Top 5: Cool Canadian Classics
by Rob Sass on Wednesday, March 4th, 2015
“Chevrolet certainly had an interesting way of celebrating the Camaro’s birthday – they killed it at age thirty-five.”
1965 Acadian Beaumont Sport Deluxe
1956 Studebaker Flight Hawk
2002 Chevrolet Camaro SS 35th Anniversary
2002 Pontiac Firebird Trans Am WS6
Canada has an automotive heritage every bit as rich as that of the United States. Some extraordinarily interesting collectible cars have been produced here over the years.
These are five favourites:
- 1965 Acadian Beaumont Sport Deluxe – Similar to the American Chevrolet Chevelle, the Beaumont Sport Deluxe followed the original muscle car formula of the Pontiac GTO by stuffing the most powerful engine readily available into the smallest body. Only twenty-three were built with the potent L79 327 cubic inch, 350 hp engine option. All were built in GM’s Oshawa, ON plant.
- 1974-75 Bricklin SV-1 – The Bricklin was a gullwing door sports car that was built in what was then a relatively under-employed part of New Brunswick. Generous tax-incentives were paid out of the provincial coffers to get Malcolm Bricklin to locate his factory there. If it all sounds familiar, it should, this was essentially the DeLorean story played out seven years earlier in Canada rather than Northern Ireland. Sadly, it ended much the same way with not even two years of production of the Bricklin “safety sports car” before the whole operation folded up owing the government of New Brunswick over $20 million. Power came from either Ford or AMC V8s.
- 1956 Studebaker Flight Hawk – The Hawk was a particularly fine-looking coupe that was a derivative of the 1953 Robert Bourke/Raymond Loewy Starliner coupe. Oddly, only the 1956 model year base six-cylinder Flight Hawk coupes were built in Canada in Studebaker’s Hamilton, ON plant where the last Studebakers rolled off the line just ten years later in 1966.
- 2002 Pontiac Firebird Trans Am WS6 – Most Americans are blissfully unaware that William Shatner and Michael J. Fox are actually Canadian. They’d likely be equally surprised to find out that one of the most quintessentially American muscle cars was actually Canadian. The last (and some argue the best) Pontiac Trans Am with the WS6 package was assembled alongside its F-body cousin the Chevrolet Camaro in Sainte-Thérèse, Quebec where production had shifted in 1993.

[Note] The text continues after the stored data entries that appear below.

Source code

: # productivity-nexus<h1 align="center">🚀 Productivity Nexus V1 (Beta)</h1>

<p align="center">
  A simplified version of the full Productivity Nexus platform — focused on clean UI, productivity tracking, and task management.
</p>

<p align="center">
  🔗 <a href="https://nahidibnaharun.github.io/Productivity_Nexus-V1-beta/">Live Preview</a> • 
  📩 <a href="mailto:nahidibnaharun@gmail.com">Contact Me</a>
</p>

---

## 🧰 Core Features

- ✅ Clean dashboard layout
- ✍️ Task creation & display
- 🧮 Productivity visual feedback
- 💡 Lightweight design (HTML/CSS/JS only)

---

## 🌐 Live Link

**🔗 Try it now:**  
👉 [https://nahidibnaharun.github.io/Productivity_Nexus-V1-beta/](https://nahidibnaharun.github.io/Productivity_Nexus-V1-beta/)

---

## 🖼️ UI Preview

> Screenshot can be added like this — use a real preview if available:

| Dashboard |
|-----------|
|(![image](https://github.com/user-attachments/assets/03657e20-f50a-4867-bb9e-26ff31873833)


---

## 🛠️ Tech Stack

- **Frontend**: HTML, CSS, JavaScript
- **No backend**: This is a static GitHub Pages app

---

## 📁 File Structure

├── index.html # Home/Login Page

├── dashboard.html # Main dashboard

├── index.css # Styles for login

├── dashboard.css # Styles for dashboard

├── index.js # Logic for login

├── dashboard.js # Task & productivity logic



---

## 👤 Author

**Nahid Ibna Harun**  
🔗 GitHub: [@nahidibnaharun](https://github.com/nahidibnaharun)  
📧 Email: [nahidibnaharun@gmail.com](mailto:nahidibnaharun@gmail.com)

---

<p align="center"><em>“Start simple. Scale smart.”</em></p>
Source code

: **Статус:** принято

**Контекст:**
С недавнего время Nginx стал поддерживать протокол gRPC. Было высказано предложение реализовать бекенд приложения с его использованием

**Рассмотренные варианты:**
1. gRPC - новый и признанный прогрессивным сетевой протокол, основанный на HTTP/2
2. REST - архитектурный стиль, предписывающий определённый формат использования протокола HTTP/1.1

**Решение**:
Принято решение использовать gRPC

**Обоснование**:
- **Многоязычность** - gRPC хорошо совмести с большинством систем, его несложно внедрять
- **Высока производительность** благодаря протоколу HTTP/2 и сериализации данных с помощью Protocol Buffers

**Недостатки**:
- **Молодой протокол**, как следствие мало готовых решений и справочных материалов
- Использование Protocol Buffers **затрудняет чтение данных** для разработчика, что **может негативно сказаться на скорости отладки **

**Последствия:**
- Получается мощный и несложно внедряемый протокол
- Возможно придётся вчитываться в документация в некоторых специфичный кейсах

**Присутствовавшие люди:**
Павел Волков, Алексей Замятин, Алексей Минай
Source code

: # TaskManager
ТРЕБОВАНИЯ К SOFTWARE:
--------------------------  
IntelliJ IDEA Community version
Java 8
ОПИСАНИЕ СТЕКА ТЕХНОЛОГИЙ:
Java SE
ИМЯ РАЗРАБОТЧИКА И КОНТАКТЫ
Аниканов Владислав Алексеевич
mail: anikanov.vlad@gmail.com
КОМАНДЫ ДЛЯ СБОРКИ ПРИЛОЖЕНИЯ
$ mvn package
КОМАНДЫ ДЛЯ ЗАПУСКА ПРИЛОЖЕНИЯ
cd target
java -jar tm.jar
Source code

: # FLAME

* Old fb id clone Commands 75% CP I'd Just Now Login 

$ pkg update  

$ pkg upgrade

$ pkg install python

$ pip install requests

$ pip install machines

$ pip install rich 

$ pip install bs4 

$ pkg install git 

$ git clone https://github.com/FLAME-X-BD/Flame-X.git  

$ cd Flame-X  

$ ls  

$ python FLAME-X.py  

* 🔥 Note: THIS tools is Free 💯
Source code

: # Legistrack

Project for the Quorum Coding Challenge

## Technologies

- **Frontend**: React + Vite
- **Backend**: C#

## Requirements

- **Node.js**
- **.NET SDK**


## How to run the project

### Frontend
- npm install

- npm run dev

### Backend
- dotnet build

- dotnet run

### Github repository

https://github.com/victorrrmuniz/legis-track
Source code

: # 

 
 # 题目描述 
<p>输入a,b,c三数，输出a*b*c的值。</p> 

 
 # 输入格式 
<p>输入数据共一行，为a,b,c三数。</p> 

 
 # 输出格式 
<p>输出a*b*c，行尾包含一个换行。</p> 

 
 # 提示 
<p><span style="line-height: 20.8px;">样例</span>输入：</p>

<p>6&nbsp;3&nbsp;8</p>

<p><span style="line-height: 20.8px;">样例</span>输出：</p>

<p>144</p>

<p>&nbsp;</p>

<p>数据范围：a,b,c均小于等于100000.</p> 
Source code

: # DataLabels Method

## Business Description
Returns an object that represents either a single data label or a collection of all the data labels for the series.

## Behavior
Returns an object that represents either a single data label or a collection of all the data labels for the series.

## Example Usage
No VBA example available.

- 2002 Chevrolet Camaro SS 35th Anniversary – Chevrolet certainly had an interesting way of celebrating the Camaro’s birthday – they killed it at age thirty-five. The SS shared the Corvette-derived LS6 powerplant with the above-mentioned Trans Am WS6. In its convertible form, it is quite collectible. After F-body production ended in 2002, GM closed the plant, which was the last GM plant operating outside of Ontario.